▸ **TASK INSTRUCTIONS**: All that is wanted is an exact copy of the line containing "integration usage only." and the lines after it, through the end of the records.

=== RECORD EXCERPTS ===

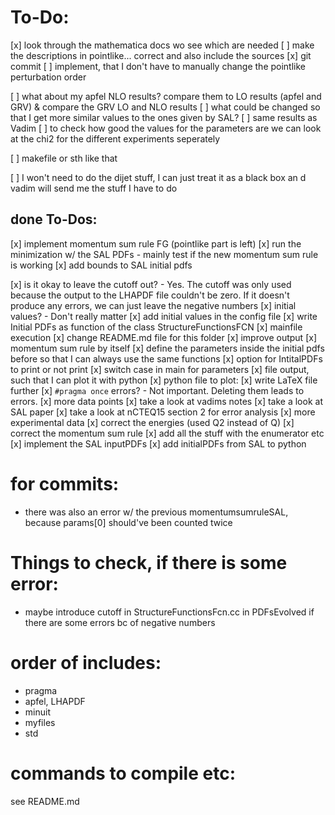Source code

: 
# To-Do:
[x] look through the mathematica docs wo see which are needed
[ ] make the descriptions in pointlike... correct and also include the sources
[x] git commit
[ ] implement, that I don't have to manually change the pointlike perturbation order



[ ] what about my apfel NLO results? compare them to LO results (apfel and GRV) & compare the GRV LO and NLO results
[ ] what could be changed so that I get more similar values to the ones given by SAL? 
[ ] same results as Vadim
[ ] to check how good the values for the parameters are we can look at the chi2 for the different experiments seperately

[ ] makefile or sth like that

[ ] I won't need to do the dijet stuff, I can just treat it as a black box an d vadim will send me the stuff I have to do


## done To-Dos:
[x] implement momentum sum rule FG (pointlike part is left)
[x] run the minimization w/ the SAL PDFs 
        - mainly test if the new momentum sum rule is working
[x] add bounds to SAL initial pdfs


[x] is it okay to leave the cutoff out? - Yes. The cutoff was only used because the output to the LHAPDF file couldn't be zero. If it doesn't produce any errors, we can just leave the negative numbers
[x] initial values? - Don't really matter
[x] add initial values in the config file
[x] write Initial PDFs as function of the class StructureFunctionsFCN
[x] mainfile execution
[x] change README.md file for this folder 
[x] improve output
[x] momentum sum rule by itself
[x] define the parameters inside the initial pdfs before so that I can always use the same functions
[x] option for IntitalPDFs to print or not print
[x] switch case in main for parameters
[x] file output, such that I can plot it with python
[x] python file to plot:
[x] write LaTeX file further
[x] `#pragma once` errors? - Not important. Deleting them leads to errors.
[x] more data points
[x] take a look at vadims notes
[x] take a look at SAL paper
[x] take a look at nCTEQ15 section 2 for error analysis
[x] more experimental data
[x] correct the energies (used Q2 instead of Q)
[x] correct the momentum sum rule 
[x] add all the stuff with the enumerator etc
[x] implement the SAL inputPDFs
[x] add initialPDFs from SAL to python

# for commits:
- there was also an error w/ the previous momentumsumruleSAL, because params[0] should've been counted twice

# Things to check, if there is some error:
- maybe introduce cutoff in StructureFunctionsFcn.cc in PDFsEvolved if there are some errors bc of negative numbers

# order of includes:
- pragma
- apfel, LHAPDF
- minuit
- myfiles
- std
	

# commands to compile etc:
see README.md
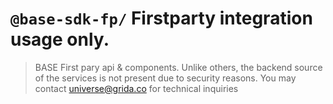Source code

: # `@base-sdk-fp/` Firstparty integration usage only.

> BASE First pary api & components. Unlike others, the backend source of the services is not present due to security reasons. You may contact universe@grida.co for technical inquiries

===

▸ **RESULT OF THIS EXERCISE**:
: # `@base-sdk-fp/` Firstparty integration usage only.

> BASE First pary api & components. Unlike others, the backend source of the services is not present due to security reasons. You may contact universe@grida.co for technical inquiries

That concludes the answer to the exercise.